To his credit, Ryan Garcia knew after a pair of tougher-than-expected challenges in 2018 that changes were needed in his still-growing career.
What he still can’t quite wrap his head around, though, is why the rest of the industry still hasn’t caught on to the drastic change.
The 21-year old Los Angeles native has long proven to be more than just another pretty face, emerging as a top prospect and now a rising lightweight contender. The next step on his journey comes in the form of a showdown with former two-time title challenger Francisco Fonsea (25-2-2, 19KOs) atop a February 14 DAZN show at The Honda Center in Anaheim, California. It will mark his fourth fight with Eddy Reynoso, joining forces with the 2019 Trainer of the Year prior to his Dec. 2018 knockout win over Braulio Rodriguez.

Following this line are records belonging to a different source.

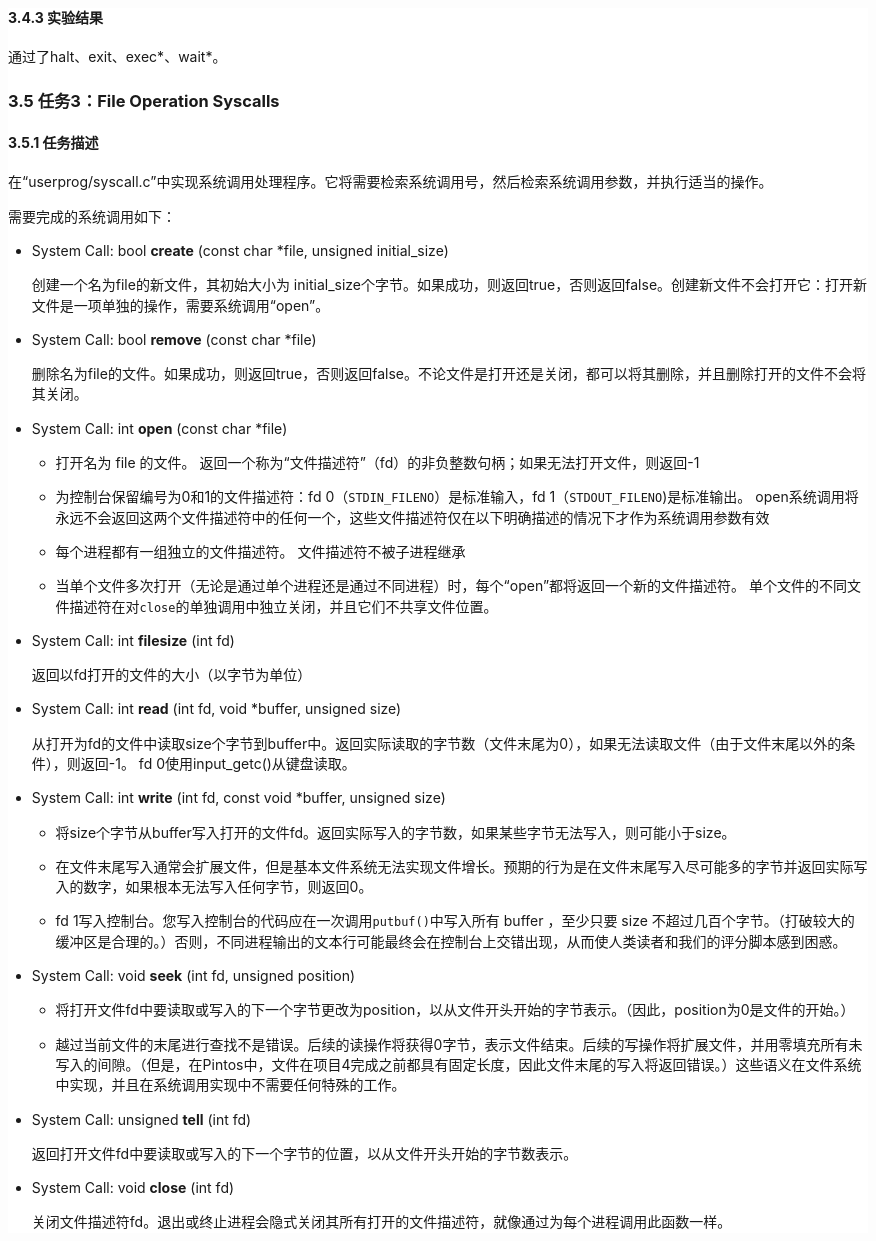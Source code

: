 #### 3.4.3 实验结果

通过了halt、exit、exec\*、wait\*。

### 3.5 任务3：File Operation Syscalls

#### 3.5.1 任务描述

在“userprog/syscall.c”中实现系统调用处理程序。它将需要检索系统调用号，然后检索系统调用参数，并执行适当的操作。

需要完成的系统调用如下：

- System Call: bool **create** (const char *file, unsigned initial\_size)

  创建一个名为file的新文件，其初始大小为 initial_size个字节。如果成功，则返回true，否则返回false。创建新文件不会打开它：打开新文件是一项单独的操作，需要系统调用“open”。

- System Call: bool **remove** (const char *file)

  删除名为file的文件。如果成功，则返回true，否则返回false。不论文件是打开还是关闭，都可以将其删除，并且删除打开的文件不会将其关闭。

- System Call: int **open** (const char *file)

  - 打开名为 file 的文件。 返回一个称为“文件描述符”（fd）的非负整数句柄；如果无法打开文件，则返回-1

  - 为控制台保留编号为0和1的文件描述符：fd 0（`STDIN_FILENO`）是标准输入，fd 1（`STDOUT_FILENO`)是标准输出。 open系统调用将永远不会返回这两个文件描述符中的任何一个，这些文件描述符仅在以下明确描述的情况下才作为系统调用参数有效

  - 每个进程都有一组独立的文件描述符。 文件描述符不被子进程继承

  - 当单个文件多次打开（无论是通过单个进程还是通过不同进程）时，每个“open”都将返回一个新的文件描述符。 单个文件的不同文件描述符在对`close`的单独调用中独立关闭，并且它们不共享文件位置。

- System Call: int **filesize** (int fd)

  返回以fd打开的文件的大小（以字节为单位）

- System Call: int **read** (int fd, void *buffer, unsigned size)

  从打开为fd的文件中读取size个字节到buffer中。返回实际读取的字节数（文件末尾为0），如果无法读取文件（由于文件末尾以外的条件），则返回-1。 fd 0使用input_getc()从键盘读取。

- System Call: int **write** (int fd, const void *buffer, unsigned size)

  - 将size个字节从buffer写入打开的文件fd。返回实际写入的字节数，如果某些字节无法写入，则可能小于size。

  - 在文件末尾写入通常会扩展文件，但是基本文件系统无法实现文件增长。预期的行为是在文件末尾写入尽可能多的字节并返回实际写入的数字，如果根本无法写入任何字节，则返回0。

  - fd 1写入控制台。您写入控制台的代码应在一次调用`putbuf()`中写入所有 buffer ，至少只要 size 不超过几百个字节。（打破较大的缓冲区是合理的。）否则，不同进程输出的文本行可能最终会在控制台上交错出现，从而使人类读者和我们的评分脚本感到困惑。

- System Call: void **seek** (int fd, unsigned position)

  - 将打开文件fd中要读取或写入的下一个字节更改为position，以从文件开头开始的字节表示。（因此，position为0是文件的开始。）

  - 越过当前文件的末尾进行查找不是错误。后续的读操作将获得0字节，表示文件结束。后续的写操作将扩展文件，并用零填充所有未写入的间隙。（但是，在Pintos中，文件在项目4完成之前都具有固定长度，因此文件末尾的写入将返回错误。）这些语义在文件系统中实现，并且在系统调用实现中不需要任何特殊的工作。

- System Call: unsigned **tell** (int fd)

  返回打开文件fd中要读取或写入的下一个字节的位置，以从文件开头开始的字节数表示。

- System Call: void **close** (int fd)

  关闭文件描述符fd。退出或终止进程会隐式关闭其所有打开的文件描述符，就像通过为每个进程调用此函数一样。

“I feel way different,” Garcia (19-0, 16KOs) insisted during a recent open media workout in Los Angeles. “Back in the day, I was very fragile. Not in my punching power - if I crack you, you will feel it.
“But now I'm just physically stronger. Guys who are 150-160 in training camp, they try to lay on me and they feel it. I'm a different type of fighter, I'm a different type of dog. So they try to lay on me, I just lay on them and keep cracking them.”
It was a deliberate adjustment made after going 10 hard rounds in back-to-back wins over Jayson Velez and Carlos Morales in 2018. The fight with Velez—a former title challenger and still crafty ring veteran from Puerto Rico—saw Garcia struggle at times but otherwise win handily, whereas his majority decision win over Morales—a tough-as-nails Mexican slugger who has never been stopped—saw the unbeaten lightweight have to work much harder to have his hand raised.
Since then have come three straight knockouts, none more explosive than his 1st round stoppage of Philippines’ Romero Duno. Their clash took place on the undercard of stablemate and mentor Saul ‘Canelo’ Alvarez’s light heavyweight title-winning knockout of Sergey Kovalev last November, with Garcia making a splash of his own in the evening’s chief support.
It was a matchup which the public demanded, and which saw the wildly popular L.A. attraction rise to the occasion in a way that many still have yet to expect.
“I actually fight better coming forward. Not a lot of people see me coming forward,” notes Garcia. “They see the Velez fight. I was young and plus I was going through a lot. I didn't really train for that fight. I didn't have that conditioning.
“Now, if you try to do the same thing... that's why people keep getting knocked out. Jose Lopez thought he would rough me up, he got knocked out. Duno, same thing.”